Stimpekrex erbleichte, und vor meinen Augen tanzte in der Luft eine lustige Nummer l7.

»Mann,« zischelte der Leutnant den Beamten an, »was soll ich mir von Ihnen denken? was soll dieser Herr denken?« Hier flog die Tür auf und die Frau des Stationschefs trat hastig ein. Sie war sehr erregt und fing gleich an zu bitten und zu jammern, Exzellenz solle nur das sonderbare Benehmen ihres Mannes entschuldigen und beileibe keine Meldung machen; der gute Mann habe furchtbar die Influenza und phantasiere schon seit Mitternacht.

»Dann soll er zu Bett gehen, und der Assistent soll kommen,« sagte Stimpekrex barsch.

Die Frau fing an zu zittern.

»Exzellenz, – der – – der Assistent – hat – hat auch die Influenza.«

Ich machte auf dem Absatz rechtsum kehrt, und Exzellenz sank auf einen Stuhl.

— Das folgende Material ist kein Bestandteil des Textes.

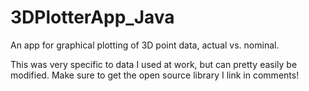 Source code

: # 3DPlotterApp_Java
An app for graphical plotting of 3D point data, actual vs. nominal.

This was very specific to data I used at work, but can pretty easily be modified. Make sure to get the open source library I link in comments!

»Hat auch die Influenza!« wiederholte er tonlos.

»Ja, – jawoll ja, – hat auch – hat auch die Influenza,« sagte der Stationschef gemütlich.

Die Frau fing an zu weinen, Herr von Stimpekrex erhob sich.

»Das ist stark, – das ist infam, – sowas in unserem Lande, – das muß ich selbstverständlich – – was sagen Sie zu der Sache, Herr Doktor?«

Ich brachte meine Gesichtsmuskeln in Ordnung, drehte mich um, zuckte die Achseln und sagte:

»Ich finde es gar nicht so sonderbar, daß beide Beamte erkrankt sind. Es ist eben gesetzlicher Winter!«

Herr von Stimpekrex sah mich mißtrauisch an.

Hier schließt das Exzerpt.